- [Your assignment]: Count every line in the records below that contains the string "accuracy". Report that number alone.

- [Records from a data source]:
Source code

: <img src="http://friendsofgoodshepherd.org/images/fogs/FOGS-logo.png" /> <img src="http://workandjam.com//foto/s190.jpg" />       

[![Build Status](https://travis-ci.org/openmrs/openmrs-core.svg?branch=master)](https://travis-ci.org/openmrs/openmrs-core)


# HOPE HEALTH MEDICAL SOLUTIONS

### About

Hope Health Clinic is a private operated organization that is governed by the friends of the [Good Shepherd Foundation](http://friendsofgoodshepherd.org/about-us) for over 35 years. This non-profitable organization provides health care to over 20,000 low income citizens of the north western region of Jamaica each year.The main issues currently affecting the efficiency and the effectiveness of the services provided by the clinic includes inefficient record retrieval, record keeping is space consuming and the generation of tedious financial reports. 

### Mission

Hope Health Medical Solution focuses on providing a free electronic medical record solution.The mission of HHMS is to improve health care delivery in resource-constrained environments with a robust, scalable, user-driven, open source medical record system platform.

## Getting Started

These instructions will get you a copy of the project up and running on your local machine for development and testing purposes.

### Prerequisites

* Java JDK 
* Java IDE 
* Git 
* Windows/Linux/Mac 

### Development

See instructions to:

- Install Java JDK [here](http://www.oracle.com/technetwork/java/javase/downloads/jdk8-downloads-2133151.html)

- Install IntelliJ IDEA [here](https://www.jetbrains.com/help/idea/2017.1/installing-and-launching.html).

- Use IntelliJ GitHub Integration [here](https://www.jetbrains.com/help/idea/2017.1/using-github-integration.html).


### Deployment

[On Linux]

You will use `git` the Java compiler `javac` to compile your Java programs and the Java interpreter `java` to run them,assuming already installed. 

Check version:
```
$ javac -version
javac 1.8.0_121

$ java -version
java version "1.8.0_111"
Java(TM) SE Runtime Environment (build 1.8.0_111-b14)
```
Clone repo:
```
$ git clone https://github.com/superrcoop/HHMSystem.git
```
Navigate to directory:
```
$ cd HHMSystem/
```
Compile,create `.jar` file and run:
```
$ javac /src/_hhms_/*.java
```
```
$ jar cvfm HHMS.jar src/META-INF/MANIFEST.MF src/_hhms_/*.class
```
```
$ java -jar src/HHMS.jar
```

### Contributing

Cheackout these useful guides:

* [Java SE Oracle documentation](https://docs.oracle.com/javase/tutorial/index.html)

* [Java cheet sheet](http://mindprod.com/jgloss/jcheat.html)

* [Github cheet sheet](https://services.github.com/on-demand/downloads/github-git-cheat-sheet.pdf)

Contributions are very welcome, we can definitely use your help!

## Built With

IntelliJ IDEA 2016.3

...

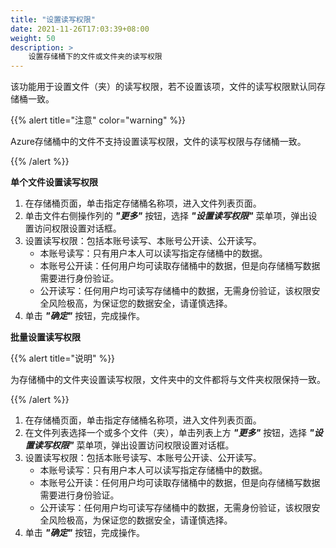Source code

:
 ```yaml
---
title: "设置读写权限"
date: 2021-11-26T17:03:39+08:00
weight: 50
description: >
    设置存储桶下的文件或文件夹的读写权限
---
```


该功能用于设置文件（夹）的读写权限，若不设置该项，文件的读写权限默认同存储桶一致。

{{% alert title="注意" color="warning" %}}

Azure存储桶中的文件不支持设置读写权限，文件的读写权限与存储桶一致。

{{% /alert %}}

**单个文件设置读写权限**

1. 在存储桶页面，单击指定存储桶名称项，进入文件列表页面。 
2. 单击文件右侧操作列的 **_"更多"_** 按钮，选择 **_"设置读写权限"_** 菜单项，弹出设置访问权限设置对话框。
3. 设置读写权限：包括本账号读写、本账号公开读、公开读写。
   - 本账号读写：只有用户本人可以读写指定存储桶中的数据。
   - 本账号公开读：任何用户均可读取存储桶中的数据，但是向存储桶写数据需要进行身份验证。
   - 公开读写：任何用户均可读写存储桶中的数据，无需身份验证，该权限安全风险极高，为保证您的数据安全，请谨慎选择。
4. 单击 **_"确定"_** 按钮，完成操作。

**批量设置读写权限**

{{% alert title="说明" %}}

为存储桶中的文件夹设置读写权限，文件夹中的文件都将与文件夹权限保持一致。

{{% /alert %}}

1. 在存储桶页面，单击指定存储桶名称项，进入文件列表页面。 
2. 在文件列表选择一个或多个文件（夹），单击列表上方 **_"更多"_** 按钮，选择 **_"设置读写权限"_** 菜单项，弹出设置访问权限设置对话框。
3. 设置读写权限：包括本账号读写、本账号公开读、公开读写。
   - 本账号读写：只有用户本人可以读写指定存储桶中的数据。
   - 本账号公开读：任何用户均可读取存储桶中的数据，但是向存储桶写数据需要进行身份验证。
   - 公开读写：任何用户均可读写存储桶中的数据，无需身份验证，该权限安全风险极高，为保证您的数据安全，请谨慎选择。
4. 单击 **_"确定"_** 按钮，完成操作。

...

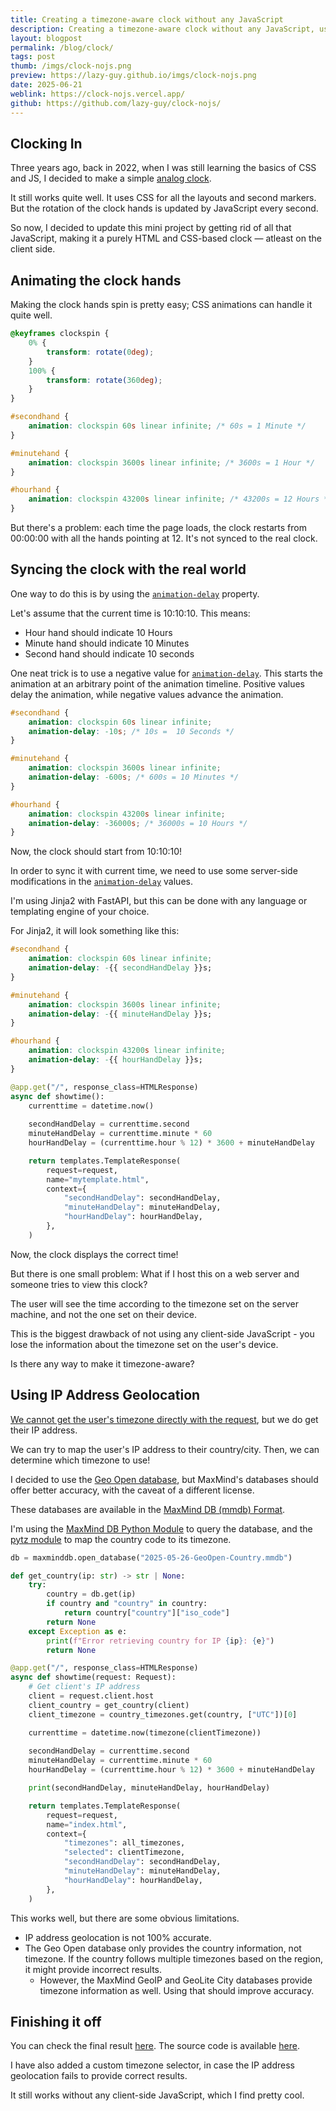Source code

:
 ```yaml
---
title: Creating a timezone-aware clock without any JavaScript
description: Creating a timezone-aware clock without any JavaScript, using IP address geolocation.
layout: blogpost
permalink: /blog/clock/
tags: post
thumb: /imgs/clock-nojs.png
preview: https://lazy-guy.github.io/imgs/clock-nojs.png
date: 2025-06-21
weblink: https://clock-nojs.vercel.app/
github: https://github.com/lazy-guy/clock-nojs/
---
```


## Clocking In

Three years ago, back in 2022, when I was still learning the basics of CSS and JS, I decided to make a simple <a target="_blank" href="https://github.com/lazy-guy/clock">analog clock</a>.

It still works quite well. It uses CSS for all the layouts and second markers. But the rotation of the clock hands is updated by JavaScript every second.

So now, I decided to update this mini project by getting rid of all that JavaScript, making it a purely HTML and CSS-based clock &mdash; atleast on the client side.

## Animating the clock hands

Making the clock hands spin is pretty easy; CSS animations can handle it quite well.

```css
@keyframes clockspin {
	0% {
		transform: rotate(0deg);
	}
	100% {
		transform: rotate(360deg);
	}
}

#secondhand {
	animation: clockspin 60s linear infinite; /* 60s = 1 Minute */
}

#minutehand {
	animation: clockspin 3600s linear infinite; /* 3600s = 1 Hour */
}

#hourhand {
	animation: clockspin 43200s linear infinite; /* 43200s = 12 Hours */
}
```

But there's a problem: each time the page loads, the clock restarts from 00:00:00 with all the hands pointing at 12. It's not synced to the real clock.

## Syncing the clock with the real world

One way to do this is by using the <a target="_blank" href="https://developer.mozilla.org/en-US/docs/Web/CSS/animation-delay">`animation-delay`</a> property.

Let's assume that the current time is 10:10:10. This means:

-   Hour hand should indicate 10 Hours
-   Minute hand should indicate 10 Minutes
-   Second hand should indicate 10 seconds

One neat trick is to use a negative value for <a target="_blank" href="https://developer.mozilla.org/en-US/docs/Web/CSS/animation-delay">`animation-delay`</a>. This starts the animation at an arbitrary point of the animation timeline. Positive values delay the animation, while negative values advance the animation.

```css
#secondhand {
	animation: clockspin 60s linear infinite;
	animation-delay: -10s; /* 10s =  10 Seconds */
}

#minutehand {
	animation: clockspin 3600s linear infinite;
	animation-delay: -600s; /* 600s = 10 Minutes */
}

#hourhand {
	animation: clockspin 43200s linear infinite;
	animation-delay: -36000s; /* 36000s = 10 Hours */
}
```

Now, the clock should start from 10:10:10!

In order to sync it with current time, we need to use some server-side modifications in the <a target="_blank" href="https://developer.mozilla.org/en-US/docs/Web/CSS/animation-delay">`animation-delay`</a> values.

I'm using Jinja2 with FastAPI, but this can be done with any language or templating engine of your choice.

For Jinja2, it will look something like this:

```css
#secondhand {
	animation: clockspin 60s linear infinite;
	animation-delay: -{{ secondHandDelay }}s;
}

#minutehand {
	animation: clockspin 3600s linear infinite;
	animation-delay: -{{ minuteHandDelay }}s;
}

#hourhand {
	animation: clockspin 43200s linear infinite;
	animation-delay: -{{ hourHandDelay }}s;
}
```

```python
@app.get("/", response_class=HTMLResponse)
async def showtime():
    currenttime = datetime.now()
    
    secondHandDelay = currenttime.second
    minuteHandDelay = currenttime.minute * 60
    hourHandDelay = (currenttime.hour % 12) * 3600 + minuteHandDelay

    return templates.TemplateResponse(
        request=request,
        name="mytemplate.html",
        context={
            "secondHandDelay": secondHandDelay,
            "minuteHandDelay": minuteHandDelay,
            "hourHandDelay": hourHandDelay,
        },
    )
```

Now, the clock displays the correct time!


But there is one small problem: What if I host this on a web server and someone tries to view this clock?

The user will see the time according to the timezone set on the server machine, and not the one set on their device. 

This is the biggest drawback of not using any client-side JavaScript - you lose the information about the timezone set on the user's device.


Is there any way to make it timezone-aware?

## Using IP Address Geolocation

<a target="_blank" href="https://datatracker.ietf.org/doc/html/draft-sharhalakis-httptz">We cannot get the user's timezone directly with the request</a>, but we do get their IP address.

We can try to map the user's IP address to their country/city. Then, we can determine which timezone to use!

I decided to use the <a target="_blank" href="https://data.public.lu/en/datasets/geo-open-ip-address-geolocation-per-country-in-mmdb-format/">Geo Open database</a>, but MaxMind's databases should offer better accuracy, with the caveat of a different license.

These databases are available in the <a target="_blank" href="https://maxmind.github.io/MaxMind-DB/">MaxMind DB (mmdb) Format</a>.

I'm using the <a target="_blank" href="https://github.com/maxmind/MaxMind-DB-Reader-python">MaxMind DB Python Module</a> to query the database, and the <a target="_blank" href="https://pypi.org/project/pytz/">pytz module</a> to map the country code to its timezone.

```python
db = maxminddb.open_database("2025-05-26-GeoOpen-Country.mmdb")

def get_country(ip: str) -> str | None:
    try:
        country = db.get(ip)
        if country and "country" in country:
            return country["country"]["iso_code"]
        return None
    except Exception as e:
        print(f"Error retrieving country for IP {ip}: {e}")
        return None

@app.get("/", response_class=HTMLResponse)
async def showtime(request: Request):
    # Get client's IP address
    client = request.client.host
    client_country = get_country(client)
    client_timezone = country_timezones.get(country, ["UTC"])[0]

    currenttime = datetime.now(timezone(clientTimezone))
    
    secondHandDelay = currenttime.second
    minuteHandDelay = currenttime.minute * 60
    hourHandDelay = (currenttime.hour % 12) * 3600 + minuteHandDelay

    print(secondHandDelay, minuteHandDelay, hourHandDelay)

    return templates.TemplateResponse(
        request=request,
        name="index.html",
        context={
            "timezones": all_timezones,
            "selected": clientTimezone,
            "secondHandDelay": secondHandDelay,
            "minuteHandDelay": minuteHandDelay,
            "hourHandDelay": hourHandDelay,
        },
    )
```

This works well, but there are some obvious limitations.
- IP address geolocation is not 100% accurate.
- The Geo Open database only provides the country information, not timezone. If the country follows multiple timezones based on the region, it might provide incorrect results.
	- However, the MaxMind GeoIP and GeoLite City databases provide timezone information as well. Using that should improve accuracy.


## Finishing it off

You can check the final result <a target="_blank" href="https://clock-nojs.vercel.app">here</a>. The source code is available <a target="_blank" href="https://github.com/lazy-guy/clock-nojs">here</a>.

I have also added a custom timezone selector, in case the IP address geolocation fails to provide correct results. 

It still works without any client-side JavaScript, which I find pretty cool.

- [Answer to this exercise]: 2